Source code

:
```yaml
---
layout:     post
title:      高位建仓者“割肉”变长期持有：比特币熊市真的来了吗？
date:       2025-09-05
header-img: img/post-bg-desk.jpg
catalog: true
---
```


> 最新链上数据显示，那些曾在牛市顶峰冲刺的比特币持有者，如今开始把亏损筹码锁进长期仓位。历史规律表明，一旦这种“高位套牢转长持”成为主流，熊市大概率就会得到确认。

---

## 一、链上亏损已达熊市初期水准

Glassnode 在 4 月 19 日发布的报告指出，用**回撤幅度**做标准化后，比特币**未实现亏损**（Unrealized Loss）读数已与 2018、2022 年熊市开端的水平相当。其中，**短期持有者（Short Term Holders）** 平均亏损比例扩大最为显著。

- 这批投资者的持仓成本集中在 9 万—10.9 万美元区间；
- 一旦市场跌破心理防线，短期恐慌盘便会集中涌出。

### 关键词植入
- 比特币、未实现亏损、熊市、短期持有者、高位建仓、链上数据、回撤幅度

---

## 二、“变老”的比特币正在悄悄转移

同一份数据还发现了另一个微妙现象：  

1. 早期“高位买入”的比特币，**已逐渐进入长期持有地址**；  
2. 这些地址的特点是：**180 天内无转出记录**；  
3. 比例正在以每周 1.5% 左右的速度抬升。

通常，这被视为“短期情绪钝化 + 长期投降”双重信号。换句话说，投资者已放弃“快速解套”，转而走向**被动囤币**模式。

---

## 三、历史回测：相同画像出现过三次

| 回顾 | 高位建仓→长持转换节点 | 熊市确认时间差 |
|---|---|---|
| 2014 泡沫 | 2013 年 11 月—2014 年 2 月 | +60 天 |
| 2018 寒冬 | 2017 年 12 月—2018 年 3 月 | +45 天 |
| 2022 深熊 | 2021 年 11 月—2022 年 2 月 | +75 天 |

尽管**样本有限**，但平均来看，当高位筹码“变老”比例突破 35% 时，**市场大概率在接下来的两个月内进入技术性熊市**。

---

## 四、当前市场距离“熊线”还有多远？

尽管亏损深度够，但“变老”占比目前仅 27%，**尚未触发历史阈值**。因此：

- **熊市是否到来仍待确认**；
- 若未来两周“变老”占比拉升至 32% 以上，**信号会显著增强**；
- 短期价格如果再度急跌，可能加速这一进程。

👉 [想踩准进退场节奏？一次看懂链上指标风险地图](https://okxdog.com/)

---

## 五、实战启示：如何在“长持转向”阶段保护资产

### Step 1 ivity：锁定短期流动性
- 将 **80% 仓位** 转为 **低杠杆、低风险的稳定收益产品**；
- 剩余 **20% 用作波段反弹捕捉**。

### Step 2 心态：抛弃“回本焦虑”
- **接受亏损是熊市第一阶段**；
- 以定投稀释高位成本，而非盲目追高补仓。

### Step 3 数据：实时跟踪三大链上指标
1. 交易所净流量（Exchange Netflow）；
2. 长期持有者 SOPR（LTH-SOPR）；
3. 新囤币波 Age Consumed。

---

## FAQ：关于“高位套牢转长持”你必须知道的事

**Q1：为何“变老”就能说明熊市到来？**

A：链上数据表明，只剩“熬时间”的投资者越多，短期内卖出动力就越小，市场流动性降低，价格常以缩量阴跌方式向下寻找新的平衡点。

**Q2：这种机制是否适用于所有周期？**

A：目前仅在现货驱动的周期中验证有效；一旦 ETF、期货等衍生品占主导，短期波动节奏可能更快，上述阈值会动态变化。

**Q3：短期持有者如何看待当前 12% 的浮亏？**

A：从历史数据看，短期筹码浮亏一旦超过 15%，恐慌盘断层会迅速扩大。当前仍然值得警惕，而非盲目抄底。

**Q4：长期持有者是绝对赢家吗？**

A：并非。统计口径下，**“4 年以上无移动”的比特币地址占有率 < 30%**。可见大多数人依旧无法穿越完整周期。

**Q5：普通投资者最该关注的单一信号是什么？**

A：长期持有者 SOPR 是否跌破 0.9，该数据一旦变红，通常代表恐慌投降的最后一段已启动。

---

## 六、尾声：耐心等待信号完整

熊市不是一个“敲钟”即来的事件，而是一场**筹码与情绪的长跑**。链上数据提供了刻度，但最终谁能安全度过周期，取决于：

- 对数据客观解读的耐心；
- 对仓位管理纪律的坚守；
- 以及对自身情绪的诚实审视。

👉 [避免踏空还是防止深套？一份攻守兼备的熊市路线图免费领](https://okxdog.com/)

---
^^^^^^^^
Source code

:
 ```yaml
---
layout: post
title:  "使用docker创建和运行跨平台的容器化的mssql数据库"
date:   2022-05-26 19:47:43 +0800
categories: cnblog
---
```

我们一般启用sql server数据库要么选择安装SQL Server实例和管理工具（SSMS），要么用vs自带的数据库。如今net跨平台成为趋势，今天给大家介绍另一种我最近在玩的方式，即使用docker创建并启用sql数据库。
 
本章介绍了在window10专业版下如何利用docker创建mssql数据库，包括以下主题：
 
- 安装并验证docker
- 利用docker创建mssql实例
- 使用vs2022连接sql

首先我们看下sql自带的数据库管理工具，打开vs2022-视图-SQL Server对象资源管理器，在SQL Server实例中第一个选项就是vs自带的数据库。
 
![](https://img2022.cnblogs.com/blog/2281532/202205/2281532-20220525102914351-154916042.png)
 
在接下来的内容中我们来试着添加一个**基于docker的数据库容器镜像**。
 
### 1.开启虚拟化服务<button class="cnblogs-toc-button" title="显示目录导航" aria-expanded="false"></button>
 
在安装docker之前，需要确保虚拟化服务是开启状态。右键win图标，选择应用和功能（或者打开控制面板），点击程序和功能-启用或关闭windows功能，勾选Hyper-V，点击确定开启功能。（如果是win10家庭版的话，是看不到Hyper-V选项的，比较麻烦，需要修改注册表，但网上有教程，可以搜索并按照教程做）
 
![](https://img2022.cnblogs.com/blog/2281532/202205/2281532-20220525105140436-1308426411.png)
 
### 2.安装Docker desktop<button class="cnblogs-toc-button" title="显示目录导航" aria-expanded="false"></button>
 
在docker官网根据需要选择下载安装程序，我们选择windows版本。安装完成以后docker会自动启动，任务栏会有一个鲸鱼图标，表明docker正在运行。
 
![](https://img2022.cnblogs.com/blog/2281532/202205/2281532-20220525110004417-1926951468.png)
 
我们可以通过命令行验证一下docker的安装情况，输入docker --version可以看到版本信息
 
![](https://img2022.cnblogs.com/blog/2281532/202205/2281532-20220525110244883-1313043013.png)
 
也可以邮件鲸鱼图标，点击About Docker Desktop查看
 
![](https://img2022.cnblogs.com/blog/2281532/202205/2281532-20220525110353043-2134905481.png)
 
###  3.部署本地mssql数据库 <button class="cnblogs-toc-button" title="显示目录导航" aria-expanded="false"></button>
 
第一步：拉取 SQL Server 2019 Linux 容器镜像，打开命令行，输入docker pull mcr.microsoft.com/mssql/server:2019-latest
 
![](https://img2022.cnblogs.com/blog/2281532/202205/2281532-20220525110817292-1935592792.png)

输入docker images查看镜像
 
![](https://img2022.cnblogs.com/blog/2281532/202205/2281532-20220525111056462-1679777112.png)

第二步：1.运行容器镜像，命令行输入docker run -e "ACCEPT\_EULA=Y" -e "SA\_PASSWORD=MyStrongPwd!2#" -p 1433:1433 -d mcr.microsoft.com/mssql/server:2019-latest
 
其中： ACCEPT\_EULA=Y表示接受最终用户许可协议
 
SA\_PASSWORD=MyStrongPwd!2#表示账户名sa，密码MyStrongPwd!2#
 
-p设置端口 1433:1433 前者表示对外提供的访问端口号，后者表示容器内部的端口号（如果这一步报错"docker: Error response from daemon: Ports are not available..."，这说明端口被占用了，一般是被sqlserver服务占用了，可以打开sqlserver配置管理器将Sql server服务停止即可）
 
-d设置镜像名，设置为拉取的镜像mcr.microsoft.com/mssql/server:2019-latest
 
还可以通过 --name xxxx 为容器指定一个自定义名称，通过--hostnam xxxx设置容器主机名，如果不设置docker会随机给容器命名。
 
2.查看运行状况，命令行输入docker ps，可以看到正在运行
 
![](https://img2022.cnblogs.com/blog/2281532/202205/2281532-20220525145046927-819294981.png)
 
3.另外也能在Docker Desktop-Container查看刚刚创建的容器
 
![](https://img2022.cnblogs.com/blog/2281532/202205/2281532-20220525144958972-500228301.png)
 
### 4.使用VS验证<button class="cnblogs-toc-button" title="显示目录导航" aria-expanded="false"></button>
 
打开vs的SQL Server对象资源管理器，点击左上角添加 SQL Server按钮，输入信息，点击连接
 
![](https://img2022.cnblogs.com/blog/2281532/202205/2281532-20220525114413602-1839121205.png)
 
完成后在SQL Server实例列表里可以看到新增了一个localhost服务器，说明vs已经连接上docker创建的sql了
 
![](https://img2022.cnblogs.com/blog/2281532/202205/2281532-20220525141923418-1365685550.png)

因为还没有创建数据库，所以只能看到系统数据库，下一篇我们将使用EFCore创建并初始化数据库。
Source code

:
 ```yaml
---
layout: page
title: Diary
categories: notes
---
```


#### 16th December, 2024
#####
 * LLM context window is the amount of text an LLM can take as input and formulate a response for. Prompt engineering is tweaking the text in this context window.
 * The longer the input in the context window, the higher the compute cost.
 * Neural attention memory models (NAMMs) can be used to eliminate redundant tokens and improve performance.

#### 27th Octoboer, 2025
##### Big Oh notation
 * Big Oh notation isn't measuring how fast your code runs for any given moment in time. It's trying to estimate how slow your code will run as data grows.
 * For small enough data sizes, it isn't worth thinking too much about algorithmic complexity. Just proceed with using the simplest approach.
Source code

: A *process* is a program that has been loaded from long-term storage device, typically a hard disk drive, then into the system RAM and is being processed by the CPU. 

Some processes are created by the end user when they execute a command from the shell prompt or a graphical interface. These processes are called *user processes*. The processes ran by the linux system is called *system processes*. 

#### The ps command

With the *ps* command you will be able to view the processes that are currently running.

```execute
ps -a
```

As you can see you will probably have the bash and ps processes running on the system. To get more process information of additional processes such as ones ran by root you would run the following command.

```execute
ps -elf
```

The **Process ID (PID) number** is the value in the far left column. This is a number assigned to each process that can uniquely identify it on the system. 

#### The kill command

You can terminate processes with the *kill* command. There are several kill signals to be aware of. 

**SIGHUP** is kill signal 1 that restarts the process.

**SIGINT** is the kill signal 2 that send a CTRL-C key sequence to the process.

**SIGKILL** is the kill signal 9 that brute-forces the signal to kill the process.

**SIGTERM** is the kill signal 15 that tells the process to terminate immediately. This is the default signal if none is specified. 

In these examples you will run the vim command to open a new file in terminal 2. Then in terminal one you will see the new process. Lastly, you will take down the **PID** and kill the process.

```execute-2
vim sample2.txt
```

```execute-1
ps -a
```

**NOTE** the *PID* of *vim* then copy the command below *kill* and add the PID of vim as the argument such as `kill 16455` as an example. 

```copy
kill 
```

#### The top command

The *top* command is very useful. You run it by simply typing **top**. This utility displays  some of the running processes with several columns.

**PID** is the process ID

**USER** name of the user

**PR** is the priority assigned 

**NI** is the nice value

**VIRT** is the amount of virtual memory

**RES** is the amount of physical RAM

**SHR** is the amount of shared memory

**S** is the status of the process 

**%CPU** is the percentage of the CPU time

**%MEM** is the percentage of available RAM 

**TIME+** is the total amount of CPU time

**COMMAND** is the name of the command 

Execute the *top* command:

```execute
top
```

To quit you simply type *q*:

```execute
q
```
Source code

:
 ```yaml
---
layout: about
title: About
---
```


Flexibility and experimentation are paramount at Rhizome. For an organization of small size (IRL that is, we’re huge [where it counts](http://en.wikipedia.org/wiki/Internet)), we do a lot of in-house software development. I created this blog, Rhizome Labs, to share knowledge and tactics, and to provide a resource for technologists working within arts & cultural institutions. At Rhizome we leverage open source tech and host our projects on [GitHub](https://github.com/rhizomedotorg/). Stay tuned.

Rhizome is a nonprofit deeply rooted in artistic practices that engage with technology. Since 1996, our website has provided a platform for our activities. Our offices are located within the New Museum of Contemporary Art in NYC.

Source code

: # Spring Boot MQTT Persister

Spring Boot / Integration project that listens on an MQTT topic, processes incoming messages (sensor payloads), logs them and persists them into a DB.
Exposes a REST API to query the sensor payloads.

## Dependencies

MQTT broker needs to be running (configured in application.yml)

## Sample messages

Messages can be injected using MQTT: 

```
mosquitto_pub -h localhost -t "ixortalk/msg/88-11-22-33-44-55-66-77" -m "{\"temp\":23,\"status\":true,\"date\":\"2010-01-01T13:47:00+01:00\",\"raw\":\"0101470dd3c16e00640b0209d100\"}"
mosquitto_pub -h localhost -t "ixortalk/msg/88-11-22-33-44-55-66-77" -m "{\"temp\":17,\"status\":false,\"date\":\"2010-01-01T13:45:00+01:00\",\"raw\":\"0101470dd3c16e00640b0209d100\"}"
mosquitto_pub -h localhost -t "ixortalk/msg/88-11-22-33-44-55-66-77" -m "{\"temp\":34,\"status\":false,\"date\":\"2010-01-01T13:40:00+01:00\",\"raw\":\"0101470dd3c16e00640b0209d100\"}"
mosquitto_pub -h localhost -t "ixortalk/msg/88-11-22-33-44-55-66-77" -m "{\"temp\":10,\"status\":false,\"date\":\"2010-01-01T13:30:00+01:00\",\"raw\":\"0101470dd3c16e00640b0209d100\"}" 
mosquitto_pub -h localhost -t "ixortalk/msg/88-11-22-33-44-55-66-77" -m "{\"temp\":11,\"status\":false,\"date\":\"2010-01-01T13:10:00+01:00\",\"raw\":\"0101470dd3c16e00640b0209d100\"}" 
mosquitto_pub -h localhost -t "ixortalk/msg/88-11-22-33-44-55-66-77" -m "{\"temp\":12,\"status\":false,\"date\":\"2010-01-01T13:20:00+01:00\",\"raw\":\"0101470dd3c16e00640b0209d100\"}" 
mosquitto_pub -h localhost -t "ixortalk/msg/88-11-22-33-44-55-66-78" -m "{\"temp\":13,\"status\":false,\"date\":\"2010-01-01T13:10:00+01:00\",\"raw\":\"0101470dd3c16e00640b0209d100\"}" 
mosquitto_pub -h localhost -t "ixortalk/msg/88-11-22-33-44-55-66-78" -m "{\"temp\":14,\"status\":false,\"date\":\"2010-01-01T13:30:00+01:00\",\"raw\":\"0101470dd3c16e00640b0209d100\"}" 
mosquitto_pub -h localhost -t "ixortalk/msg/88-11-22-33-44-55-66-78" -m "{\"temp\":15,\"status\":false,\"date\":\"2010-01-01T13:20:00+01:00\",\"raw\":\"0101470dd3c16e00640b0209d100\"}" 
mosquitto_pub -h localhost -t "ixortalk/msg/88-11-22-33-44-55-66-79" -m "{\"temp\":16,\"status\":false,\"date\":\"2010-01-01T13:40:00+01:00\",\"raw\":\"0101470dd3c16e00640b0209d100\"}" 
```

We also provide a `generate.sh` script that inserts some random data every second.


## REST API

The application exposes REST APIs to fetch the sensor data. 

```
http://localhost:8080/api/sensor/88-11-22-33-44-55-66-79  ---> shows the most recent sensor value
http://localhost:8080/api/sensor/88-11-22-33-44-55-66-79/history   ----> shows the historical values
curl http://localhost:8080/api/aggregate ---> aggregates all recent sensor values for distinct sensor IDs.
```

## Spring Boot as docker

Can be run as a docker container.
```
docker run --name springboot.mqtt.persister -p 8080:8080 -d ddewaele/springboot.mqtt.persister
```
^^^^^^^^
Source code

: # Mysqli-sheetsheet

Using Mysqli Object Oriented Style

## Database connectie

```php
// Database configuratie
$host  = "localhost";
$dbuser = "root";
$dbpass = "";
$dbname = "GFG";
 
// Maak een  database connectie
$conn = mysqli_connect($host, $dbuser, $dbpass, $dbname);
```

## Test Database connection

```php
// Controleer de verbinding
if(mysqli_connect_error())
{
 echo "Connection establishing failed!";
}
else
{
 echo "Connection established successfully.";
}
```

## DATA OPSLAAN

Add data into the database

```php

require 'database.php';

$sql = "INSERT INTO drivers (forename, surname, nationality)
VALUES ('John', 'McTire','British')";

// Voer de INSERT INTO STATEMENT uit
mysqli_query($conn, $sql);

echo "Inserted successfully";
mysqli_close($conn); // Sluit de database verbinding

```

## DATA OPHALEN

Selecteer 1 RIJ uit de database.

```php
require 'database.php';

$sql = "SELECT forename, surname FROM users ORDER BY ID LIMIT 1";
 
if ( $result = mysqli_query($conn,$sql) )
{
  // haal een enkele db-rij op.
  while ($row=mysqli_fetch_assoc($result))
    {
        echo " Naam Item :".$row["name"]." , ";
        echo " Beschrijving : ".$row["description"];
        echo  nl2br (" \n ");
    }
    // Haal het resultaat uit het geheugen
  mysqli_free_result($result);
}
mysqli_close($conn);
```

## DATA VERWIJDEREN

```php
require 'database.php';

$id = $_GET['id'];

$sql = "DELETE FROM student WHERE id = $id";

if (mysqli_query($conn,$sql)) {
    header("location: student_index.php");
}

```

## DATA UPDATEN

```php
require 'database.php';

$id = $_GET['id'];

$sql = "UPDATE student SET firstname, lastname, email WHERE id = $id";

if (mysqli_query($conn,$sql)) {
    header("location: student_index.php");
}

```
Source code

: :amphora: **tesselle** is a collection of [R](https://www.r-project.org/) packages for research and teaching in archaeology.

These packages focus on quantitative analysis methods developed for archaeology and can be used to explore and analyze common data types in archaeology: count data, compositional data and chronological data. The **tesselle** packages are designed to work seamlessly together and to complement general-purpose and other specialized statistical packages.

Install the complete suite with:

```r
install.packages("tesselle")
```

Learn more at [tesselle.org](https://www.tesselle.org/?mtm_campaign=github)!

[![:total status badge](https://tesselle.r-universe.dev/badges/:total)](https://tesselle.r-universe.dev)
^^^^^^^^
- **Try it**
Once you reach the line with "- 使用vs2022连接sql" in the data above, copy it and every line after it exactly, up to and including the line with "我们可以通过命令行验证一下d".

- **Solution to this problem**
- 使用vs2022连接sql

首先我们看下sql自带的数据库管理工具，打开vs2022-视图-SQL Server对象资源管理器，在SQL Server实例中第一个选项就是vs自带的数据库。
 
![](https://img2022.cnblogs.com/blog/2281532/202205/2281532-20220525102914351-154916042.png)
 
在接下来的内容中我们来试着添加一个**基于docker的数据库容器镜像**。
 
### 1.开启虚拟化服务<button class="cnblogs-toc-button" title="显示目录导航" aria-expanded="false"></button>
 
在安装docker之前，需要确保虚拟化服务是开启状态。右键win图标，选择应用和功能（或者打开控制面板），点击程序和功能-启用或关闭windows功能，勾选Hyper-V，点击确定开启功能。（如果是win10家庭版的话，是看不到Hyper-V选项的，比较麻烦，需要修改注册表，但网上有教程，可以搜索并按照教程做）
 
![](https://img2022.cnblogs.com/blog/2281532/202205/2281532-20220525105140436-1308426411.png)
 
### 2.安装Docker desktop<button class="cnblogs-toc-button" title="显示目录导航" aria-expanded="false"></button>
 
在docker官网根据需要选择下载安装程序，我们选择windows版本。安装完成以后docker会自动启动，任务栏会有一个鲸鱼图标，表明docker正在运行。
 
![](https://img2022.cnblogs.com/blog/2281532/202205/2281532-20220525110004417-1926951468.png)
 
我们可以通过命令行验证一下docker的安装情况，输入docker --version可以看到版本信息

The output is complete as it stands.